The setting was Manhattan, NY, in 1963 (the same year it was written, though it's "historical" now.) The story was a fast-paced, quick read with some suspense created by the number of dead-ends they hit. While the whodunit was guessable, it could have easily been one of several people, and we're not told the vital clue until the "big reveal" scene.

The main characters have very vivid personalities, and the viewpoint character is a very jaunty fellow. The characters kept me coming back, though the mystery was interesting, too. I especially like the Nero Wolfe movies, which capture the novels well.

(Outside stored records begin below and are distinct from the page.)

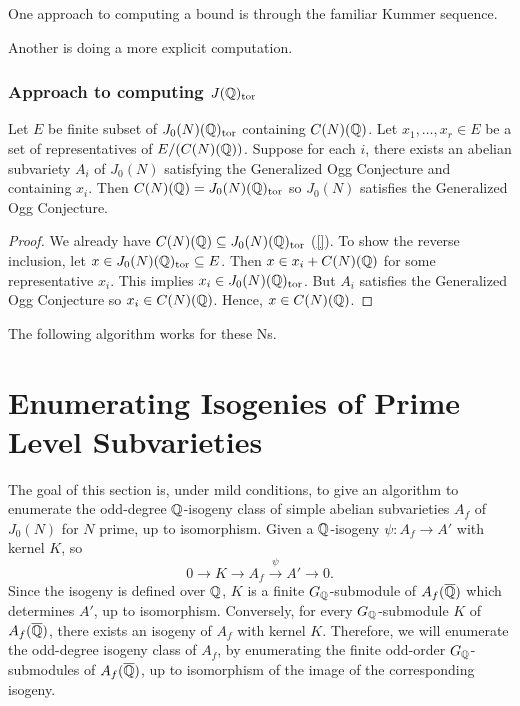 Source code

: \documentclass[11pt, proquest]{uwthesis}
\begin{document}
One approach to computing a bound is through the familiar Kummer sequence.

Another is doing a more explicit computation.

\subsection{Approach to computing $J(\mathbb{Q})_{\mathrm{tor}}$}%
\label{sub:approach_to_computing_j_qq__tor_}

\begin{proposition}
    Let $E$ be finite subset of $J_0(N)(\mathbb{Q})_{\mathrm{tor}}$ containing $C(N)(\mathbb{Q})$. Let
    $x_1,\ldots,x_r\in E$ be a set of representatives of $E/(C(N)(\mathbb{Q}))$.
    Suppose for each $i$, there exists an abelian subvariety $A_i$ of $J_0(N)$
    satisfying the Generalized Ogg Conjecture and containing $x_i$. Then
    $C(N)(\mathbb{Q})=J_0(N)(\mathbb{Q})_{\mathrm{tor}}$ so $J_0(N)$ satisfies the Generalized Ogg
    Conjecture.
\end{proposition}
\begin{proof}
    We already have $C(N)(\mathbb{Q})\subseteq J_0(N)(\mathbb{Q})_{\mathrm{tor}}$ (\ref{}). To show the
    reverse inclusion, let $x\in J_0(N)(\mathbb{Q})_{\mathrm{tor}}\subseteq E$. Then $x\in
    x_i+C(N)(\mathbb{Q})$ for some representative $x_i$. This implies $x_i\in
    J_0(N)(\mathbb{Q})_{\mathrm{tor}}$. But $A_i$ satisfies the Generalized Ogg Conjecture so
    $x_i\in C(N)(\mathbb{Q})$. Hence, $x\in C(N)(\mathbb{Q})$.
\end{proof}

The following algorithm works for these Ns.



\chapter{Enumerating Isogenies of Prime Level Subvarieties}%
\label{chap:isogeny_class}

The goal of this section is, under mild conditions, to give an algorithm to
enumerate the odd-degree $\mathbb{Q}$-isogeny class of simple abelian subvarieties
$A_f$ of $J_0(N)$ for $N$ prime, up to isomorphism. Given a $\mathbb{Q}$-isogeny
$\psi:A_f\to A'$ with kernel $K$, so
\[
    0 \to K \to A_f \overset{\psi}{\to} A' \to 0.
\]
Since the isogeny is defined over $\mathbb{Q}$, $K$ is a finite $G_{\mathbb{Q}}$-submodule of
$A_f(\overline{\mathbb{Q}})$ which determines $A'$, up to isomorphism. Conversely, for every
$G_{\mathbb{Q}}$-submodule $K$ of $A_f(\overline{\mathbb{Q}})$, there exists an isogeny of $A_f$ with
kernel $K$. Therefore, we will enumerate the odd-degree isogeny class of $A_f$,
by enumerating the finite odd-order $G_{\mathbb{Q}}$-submodules of $A_f(\overline{\mathbb{Q}})$, up to
isomorphism of the image of the corresponding isogeny. 
\end{document}
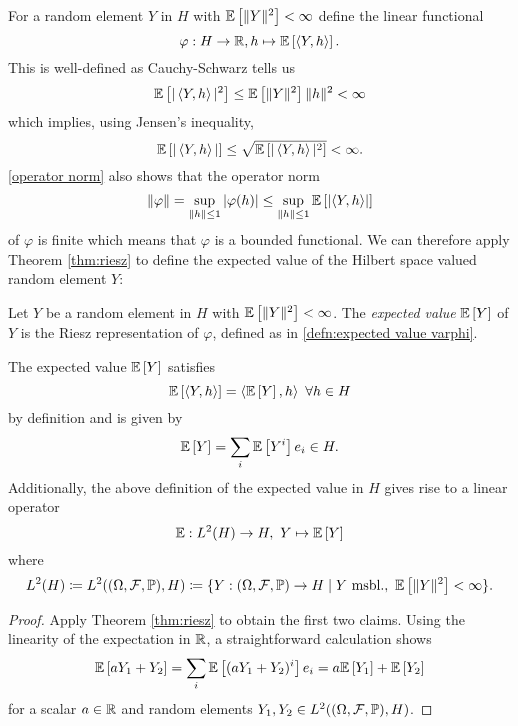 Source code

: For a random element $Y$ in $H$ with $\mathbb{E}\left[\|Y\|^2\right] < \infty$ define the linear functional 
\begin{equation} \label{defn:expected value varphi}
    \varphi: H \to \mathbb{R}, h \mapsto \mathbb{E}\left[\left\langle Y, h \right\rangle\right].
\end{equation}
This is well-defined as Cauchy-Schwarz tells us 
\begin{equation} \label{operator norm}
        \mathbb{E}\left[| \left\langle Y, h \right\rangle |^2\right] \leq \mathbb{E}\left[\|Y\|^2\right]\|h\|^2 < \infty
\end{equation} 
which implies, using Jensen's inequality, 
\begin{equation*}
    \mathbb{E}\left[| \left\langle Y, h \right\rangle |\right] \leq \sqrt{\mathbb{E}\left[| \left\langle Y, h \right\rangle |^2\right]} < \infty.
\end{equation*}
\eqref{operator norm} also shows that the operator norm 
\begin{equation*}
        \| \varphi \| = \sup\limits_{\| h \| \leq 1} |\varphi(h)| \leq \sup\limits_{\| h \| \leq 1} \mathbb{E}\left[| \langle Y, h \rangle |\right]
\end{equation*}
of $\varphi$ is finite which means that $\varphi$ is a bounded functional. We can therefore apply Theorem \ref{thm:riesz} to define the expected value of the Hilbert space valued random element $Y$:

\begin{defn}
    Let $Y$ be a random element in $H$ with $\mathbb{E}\left[\|Y\|^2\right] < \infty$. The \textit{expected value} $\mathbb{E}\left[Y\right]$ of $Y$ is the Riesz representation of $\varphi$, defined as in \eqref{defn:expected value varphi}.
\end{defn}

\begin{remark}
    The expected value $\mathbb{E}\left[Y\right]$ satisfies
    \[ \mathbb{E}\left[\langle Y, h \rangle\right] = \left\langle \mathbb{E}\left[Y\right], h \right\rangle \ \forall h \in H \]
    by definition and is given by
    \[ \mathbb{E}\left[Y\right] = \sum\limits_i \mathbb{E}\left[Y^i\right] e_i \in H. \]
    Additionally, the above definition of the expected value in $H$ gives rise to a linear operator
    \[ \mathbb{E}: L^2(H)  \to H, \ Y \mapsto \mathbb{E}\left[Y\right] \]
    where 
    \[ L^2(H) \coloneqq L^2((\Omega, \mathcal{F}, \mathbb{P}),  H) \coloneqq \{ Y: (\Omega, \mathcal{F}, \mathbb{P}) \to H \mid Y \text{ msbl.}, \ \mathbb{E}\left[\|Y\|^2\right] < \infty \}. \]
\end{remark}
\begin{proof}
    Apply Theorem \ref{thm:riesz} to obtain the first two claims. Using the linearity of the expectation in $\mathbb{R}$, a straightforward calculation shows
    \[ \mathbb{E}\left[a Y_1 + Y_2\right] = \sum\limits_i \mathbb{E}\left[(a Y_1 + Y_2)^i\right] e_i = a \mathbb{E}\left[Y_1\right] + \mathbb{E}\left[Y_2\right]  \]
    for a scalar $a \in \mathbb{R}$ and random elements $Y_1, Y_2 \in L^2((\Omega, \mathcal{F}, \mathbb{P}),  H)$.
\end{proof}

There was some talk about people having affairs, but no sex scenes. There was a fair amount of explicit bad language. Overall, I'd recommend this book to those who like mysteries and the 60's but don't mind explicit bad language.

If you've read this book, what do you think about it? I'd be honored if you wrote your own opinion of the book in the comments.

Excerpt from Chapter One
When the doorbell rang a little after eleven that Tuesday morning in early June and I went to the hall and took a look through the one-way glass panel in the front door, I saw what, or whom, I expected to see: a face a little too narrow, gray eyes a little too big, and a figure a little too thin for the best curves. I knew who it was because she had phoned Monday afternoon for an appointment, and I knew what she looked like because I had seen her a few times at theaters or restaurants.

Also I had known enough about her, part from public record and part hearsay, to brief Nero Wolfe without doing any research.